"Sé que viene a matarme, dispare"

Hay hombres que son tan hombres que saben morir, como tales. Existe uno perteneciente a la antigüedad que me fascina cómo enfrentó la muerte. Ese señor no es otro que Sócrates, el filósofo. La vida va de manos con la muerte. Son inseparables. Por eso hay que vivir la vida, tan intensamente posible como se pueda. Y prepararse para morir con dignidad. A Sócrates se le negó el derecho de ser el padre de la filosofía occidental. Era, para los atenienses de la época, un hombre peligroso. Pero nadie le pudo quitar el que fuera el maestro de Platón, y, Platón, luego fue el maestro de Aristóteles. En efecto, Sócrates hablaba en las plazas, y en las calles. Y tenía mucha audiencia entre los jóvenes. Y eso no gustaba. Por eso lo condenaron a morir envenenado, pero antes le ofrecieron dos opciones: O dejaba de hablar, es decir, se callaba la boca, o se iba al exilio. Sócrates no aceptó ninguna de las dos opciones. Por eso fue condenado a muerte.

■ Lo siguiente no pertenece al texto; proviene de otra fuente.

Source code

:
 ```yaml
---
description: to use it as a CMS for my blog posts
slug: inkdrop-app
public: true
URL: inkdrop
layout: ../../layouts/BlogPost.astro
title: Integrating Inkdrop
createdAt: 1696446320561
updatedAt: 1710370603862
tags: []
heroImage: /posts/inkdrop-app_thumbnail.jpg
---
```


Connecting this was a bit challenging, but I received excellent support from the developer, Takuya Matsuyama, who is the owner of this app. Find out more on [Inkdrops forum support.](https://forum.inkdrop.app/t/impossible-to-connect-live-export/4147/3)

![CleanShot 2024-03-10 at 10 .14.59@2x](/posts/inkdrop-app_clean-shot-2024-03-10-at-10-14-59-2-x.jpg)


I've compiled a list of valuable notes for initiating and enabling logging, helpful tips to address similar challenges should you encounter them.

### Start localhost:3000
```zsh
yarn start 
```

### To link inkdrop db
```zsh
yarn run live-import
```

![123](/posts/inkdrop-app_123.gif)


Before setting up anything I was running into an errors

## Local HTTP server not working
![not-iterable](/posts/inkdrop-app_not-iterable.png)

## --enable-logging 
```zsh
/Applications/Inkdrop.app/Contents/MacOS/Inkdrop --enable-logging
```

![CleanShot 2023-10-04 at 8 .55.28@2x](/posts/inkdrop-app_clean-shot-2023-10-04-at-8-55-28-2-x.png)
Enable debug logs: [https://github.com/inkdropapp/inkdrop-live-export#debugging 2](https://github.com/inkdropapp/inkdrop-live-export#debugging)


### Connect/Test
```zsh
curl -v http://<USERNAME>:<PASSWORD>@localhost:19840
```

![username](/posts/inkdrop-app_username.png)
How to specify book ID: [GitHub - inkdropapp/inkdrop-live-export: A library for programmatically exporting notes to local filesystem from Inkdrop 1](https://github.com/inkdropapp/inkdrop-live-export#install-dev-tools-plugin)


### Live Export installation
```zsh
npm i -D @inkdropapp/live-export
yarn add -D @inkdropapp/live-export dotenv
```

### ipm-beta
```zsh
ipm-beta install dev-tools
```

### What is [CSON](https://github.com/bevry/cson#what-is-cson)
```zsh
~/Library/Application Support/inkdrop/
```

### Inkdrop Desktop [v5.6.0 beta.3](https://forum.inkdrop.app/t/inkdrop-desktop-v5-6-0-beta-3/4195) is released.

Cuando estaba en su celda, a la espera de la pócima de veneno, le dijo al encargado de la preparación: "Eres un flojo… Estás manguareando. ¿Por qué lo haces? Estoy ansioso de morir. De saber para qué existe la muerte. Y qué hay más allá de la muerte. He vivido, intensamente, peligrosamente y sé que no tengo más nada que buscar aquí… Así que deja la flojera y prepárate par ver morir a un hombre". Lo que no sabía Sócrates era que esa persona alargaba el tiempo, para ver si Sócrates se arrepentía de su decisión, y tomaba una de las opciones que le ofrecían. Pero, así y todo, llegó la hora en que la muerte reclama su presa. Sócrates, el filósofo, murió como pocos hombres suelen hacerlo.

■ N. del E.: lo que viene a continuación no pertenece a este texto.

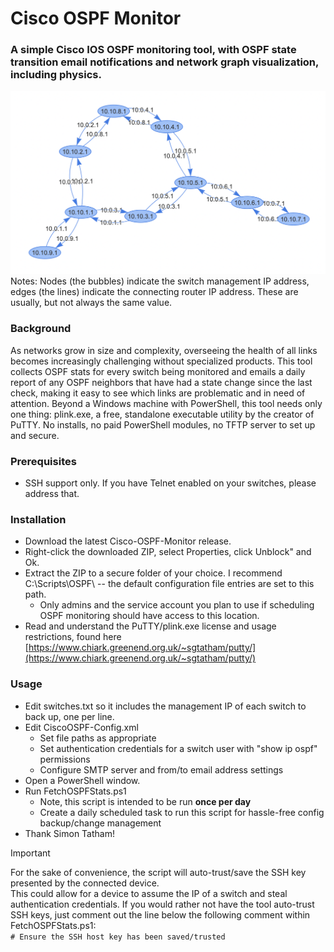 # Cisco OSPF Monitor
### A simple Cisco IOS OSPF monitoring tool, with OSPF state transition email notifications and network graph visualization, including physics.
![Cisco OSPF Monitor Network Graph](https://github.com/Xorlent/Cisco-OSPF-Monitor/blob/main/OSPFGraph-Example.png)
Notes: Nodes (the bubbles) indicate the switch management IP address, edges (the lines) indicate the connecting router IP address.  These are usually, but not always the same value.  

### Background
As networks grow in size and complexity, overseeing the health of all links becomes increasingly challenging without specialized products.  This tool collects OSPF stats for every switch being monitored and emails a daily report of any OSPF neighbors that have had a state change since the last check, making it easy to see which links are problematic and in need of attention.  Beyond a Windows machine with PowerShell, this tool needs only one thing: plink.exe, a free, standalone executable utility by the creator of PuTTY.  No installs, no paid PowerShell modules, no TFTP server to set up and secure.

### Prerequisites
  - SSH support only.  If you have Telnet enabled on your switches, please address that.

### Installation
  - Download the latest Cisco-OSPF-Monitor release.
  - Right-click the downloaded ZIP, select Properties, click Unblock" and Ok.
  - Extract the ZIP to a secure folder of your choice.  I recommend C:\Scripts\OSPF\ -- the default configuration file entries are set to this path.
    - Only admins and the service account you plan to use if scheduling OSPF monitoring should have access to this location.
  - Read and understand the PuTTY/plink.exe license and usage restrictions, found here [https://www.chiark.greenend.org.uk/~sgtatham/putty/](https://www.chiark.greenend.org.uk/~sgtatham/putty/)

### Usage
  - Edit switches.txt so it includes the management IP of each switch to back up, one per line.
  - Edit CiscoOSPF-Config.xml
    - Set file paths as appropriate
    - Set authentication credentials for a switch user with "show ip ospf" permissions
    - Configure SMTP server and from/to email address settings
  - Open a PowerShell window.
  - Run FetchOSPFStats.ps1
    - Note, this script is intended to be run **once per day**
    - Create a daily scheduled task to run this script for hassle-free config backup/change management
  - Thank Simon Tatham!

> [!IMPORTANT]
> For the sake of convenience, the script will auto-trust/save the SSH key presented by the connected device.  
  > This could allow for a device to assume the IP of a switch and steal authentication credentials.
  > If you would rather not have the tool auto-trust SSH keys, just comment out the line below the following comment within FetchOSPFStats.ps1:  
    ```# Ensure the SSH host key has been saved/trusted```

Otro hombre, a miles de años de aquel suceso con Sócrates, hacía, casi lo mismo. Ese hombre no sólo supo para qué nació, sino que supo cómo morir y por qué. Murió como mueren los hombres que aman la vida, que aman a su pueblo y que aman a su revolución. Ese hombre tiene nombre y apellido: Ernesto (Che) Guevara. No tengo palabras cómo abordar la muerte del guerrillero heroico, por eso me valgo de Erik Durschmied, un periodista vienes que subió las escarpadas montañas de la Sierra Maestra para encontrarse con el líder de esa revolución que se gestaba en las montañas cubanas, Fidel Castro. El autor del fascinante libro: "En las entrañas de la revolución" dice en la contraportada de su libro: "La revolución engendra tragedia, terror y heroísmo, y cada ciclo produce un sorprendente elenco de personajes que, con sus obras y hazañas excepcionales, dejan una marca indeleble en la historia… Todos tienen algo en común: genio, coraje y una tenacidad inquebrantable".

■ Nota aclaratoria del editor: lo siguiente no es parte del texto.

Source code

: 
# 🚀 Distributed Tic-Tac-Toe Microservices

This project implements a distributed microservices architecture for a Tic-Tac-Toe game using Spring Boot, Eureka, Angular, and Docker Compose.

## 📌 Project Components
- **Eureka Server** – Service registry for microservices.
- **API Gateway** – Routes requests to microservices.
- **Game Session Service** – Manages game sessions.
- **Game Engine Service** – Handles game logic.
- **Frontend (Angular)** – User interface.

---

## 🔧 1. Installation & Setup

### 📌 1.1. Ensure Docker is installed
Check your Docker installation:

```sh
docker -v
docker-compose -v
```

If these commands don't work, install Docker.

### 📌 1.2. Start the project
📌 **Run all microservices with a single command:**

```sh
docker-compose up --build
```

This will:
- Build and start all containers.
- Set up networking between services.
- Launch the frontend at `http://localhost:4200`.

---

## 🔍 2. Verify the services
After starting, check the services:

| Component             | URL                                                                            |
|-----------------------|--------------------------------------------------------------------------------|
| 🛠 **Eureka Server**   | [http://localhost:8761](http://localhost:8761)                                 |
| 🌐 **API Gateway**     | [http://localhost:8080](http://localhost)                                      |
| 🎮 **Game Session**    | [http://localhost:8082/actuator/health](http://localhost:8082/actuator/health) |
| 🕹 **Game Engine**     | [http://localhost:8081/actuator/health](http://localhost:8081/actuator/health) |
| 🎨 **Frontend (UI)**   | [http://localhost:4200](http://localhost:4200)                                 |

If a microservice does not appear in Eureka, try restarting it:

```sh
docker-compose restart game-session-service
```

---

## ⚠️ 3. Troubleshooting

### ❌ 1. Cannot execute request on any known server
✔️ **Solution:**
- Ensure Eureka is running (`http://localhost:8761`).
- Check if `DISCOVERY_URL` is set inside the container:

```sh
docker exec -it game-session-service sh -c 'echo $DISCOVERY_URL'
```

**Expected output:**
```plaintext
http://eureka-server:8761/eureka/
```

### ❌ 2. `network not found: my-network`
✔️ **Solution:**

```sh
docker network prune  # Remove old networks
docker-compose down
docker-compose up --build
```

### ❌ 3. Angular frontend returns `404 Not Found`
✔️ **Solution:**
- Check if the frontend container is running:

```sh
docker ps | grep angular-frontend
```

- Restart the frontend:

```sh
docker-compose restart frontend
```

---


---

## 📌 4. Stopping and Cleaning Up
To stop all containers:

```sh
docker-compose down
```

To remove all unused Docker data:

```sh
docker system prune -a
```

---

"Era el domingo 8 de octubre de 1967—comienza la narración de Durschmied—. Lo inevitable tenía que ocurrir. Los hombres del Che eran forasteros, extraviados en un desierto sin vida. Los campesinos con quienes se cruzaban no podían, o no querían, entender su lenguaje revolucionario. Por otro lado, ejército boliviano hacía preguntas y obtenía respuestas. Durante días el cerco se había ido estrechando su alrededor. Ahora no había escapatoria. Se encontraban en una trampa, entre las paredes de una desfiladero y con la salida bloqueada. Tenían que quedarse donde estaba y aguantar, con la vana esperanza de que las tropas no estuvieran del todo seguras de su presencia. Los hombres del Che eran invisibles, escondidos entre los arbustos, y no se oía nada excepto los sonidos de la naturaleza y los zumbidos de los insectos. A media mañana se quebró el silencio… El fuego de mortero era incesante. Muchos guerrilleros cayeron con las primeras andanadas de balas… Por puro milagro el Che había escapado… Hacia las dos de la tarde el ruido de los disparos procedente de su bando se acalla; sus hombres habían muerto, estaban moribundos… Willy se arrojó al agujero donde estaba el Che…, cuando de repente una ráfaga de ametralladora sacudió las hojas de los arbustos. El Che cayó a tierra, con un disparo en la pierna derecha… A pesar de su considerable dolor, el Che empezó a cojear cuesta arriba. Habían llegado al borde del desfiladero, y se encontraron cara a cara con dos soldados de la tropa de asalto boliviana que les apuntaban con sus fusiles, el cabo Balboa y el soldado Choque. "¡Alto! ¡Alto! ¡Manos arriba!", gritó el asombrado Choque.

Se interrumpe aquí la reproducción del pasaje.